=== WHAT THE TASK ASKS ===
In your reply, print every line of the listing exactly and omit all images.
──────────
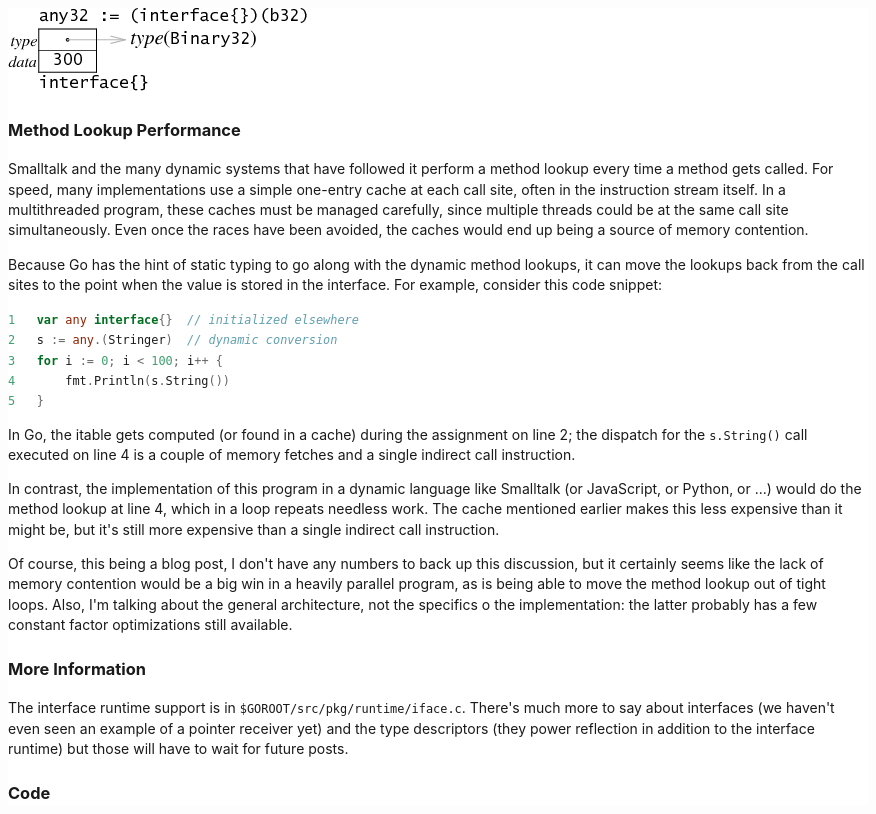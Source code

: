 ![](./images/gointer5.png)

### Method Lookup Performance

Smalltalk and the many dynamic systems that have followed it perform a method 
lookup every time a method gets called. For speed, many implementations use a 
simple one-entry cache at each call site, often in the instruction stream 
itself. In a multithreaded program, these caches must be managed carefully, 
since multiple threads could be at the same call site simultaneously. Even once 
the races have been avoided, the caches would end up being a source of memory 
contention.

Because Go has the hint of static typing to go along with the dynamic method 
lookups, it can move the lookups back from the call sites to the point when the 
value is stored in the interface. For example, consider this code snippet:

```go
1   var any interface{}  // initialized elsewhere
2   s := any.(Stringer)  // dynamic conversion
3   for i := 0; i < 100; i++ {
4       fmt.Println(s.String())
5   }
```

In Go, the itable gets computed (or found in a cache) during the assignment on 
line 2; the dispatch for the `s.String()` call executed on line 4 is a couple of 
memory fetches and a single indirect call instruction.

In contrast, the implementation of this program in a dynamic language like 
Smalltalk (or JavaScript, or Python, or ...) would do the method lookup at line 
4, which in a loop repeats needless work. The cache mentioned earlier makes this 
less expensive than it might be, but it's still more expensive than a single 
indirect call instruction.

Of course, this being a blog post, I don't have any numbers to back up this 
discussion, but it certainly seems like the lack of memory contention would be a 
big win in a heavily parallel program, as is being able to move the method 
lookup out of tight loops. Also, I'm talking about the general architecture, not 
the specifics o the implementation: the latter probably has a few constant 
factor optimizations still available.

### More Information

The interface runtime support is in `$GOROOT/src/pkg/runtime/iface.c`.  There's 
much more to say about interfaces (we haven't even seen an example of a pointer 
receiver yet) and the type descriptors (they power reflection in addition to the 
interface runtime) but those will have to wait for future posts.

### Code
──────────
=== EXERCISE OUTPUT ===
Source code

: ![](./images/gointer5.png)

### Method Lookup Performance

Smalltalk and the many dynamic systems that have followed it perform a method 
lookup every time a method gets called. For speed, many implementations use a 
simple one-entry cache at each call site, often in the instruction stream 
itself. In a multithreaded program, these caches must be managed carefully, 
since multiple threads could be at the same call site simultaneously. Even once 
the races have been avoided, the caches would end up being a source of memory 
contention.

Because Go has the hint of static typing to go along with the dynamic method 
lookups, it can move the lookups back from the call sites to the point when the 
value is stored in the interface. For example, consider this code snippet:

```go
1   var any interface{}  // initialized elsewhere
2   s := any.(Stringer)  // dynamic conversion
3   for i := 0; i < 100; i++ {
4       fmt.Println(s.String())
5   }
```

In Go, the itable gets computed (or found in a cache) during the assignment on 
line 2; the dispatch for the `s.String()` call executed on line 4 is a couple of 
memory fetches and a single indirect call instruction.

In contrast, the implementation of this program in a dynamic language like 
Smalltalk (or JavaScript, or Python, or ...) would do the method lookup at line 
4, which in a loop repeats needless work. The cache mentioned earlier makes this 
less expensive than it might be, but it's still more expensive than a single 
indirect call instruction.

Of course, this being a blog post, I don't have any numbers to back up this 
discussion, but it certainly seems like the lack of memory contention would be a 
big win in a heavily parallel program, as is being able to move the method 
lookup out of tight loops. Also, I'm talking about the general architecture, not 
the specifics o the implementation: the latter probably has a few constant 
factor optimizations still available.

### More Information

The interface runtime support is in `$GOROOT/src/pkg/runtime/iface.c`.  There's 
much more to say about interfaces (we haven't even seen an example of a pointer 
receiver yet) and the type descriptors (they power reflection in addition to the 
interface runtime) but those will have to wait for future posts.

### Code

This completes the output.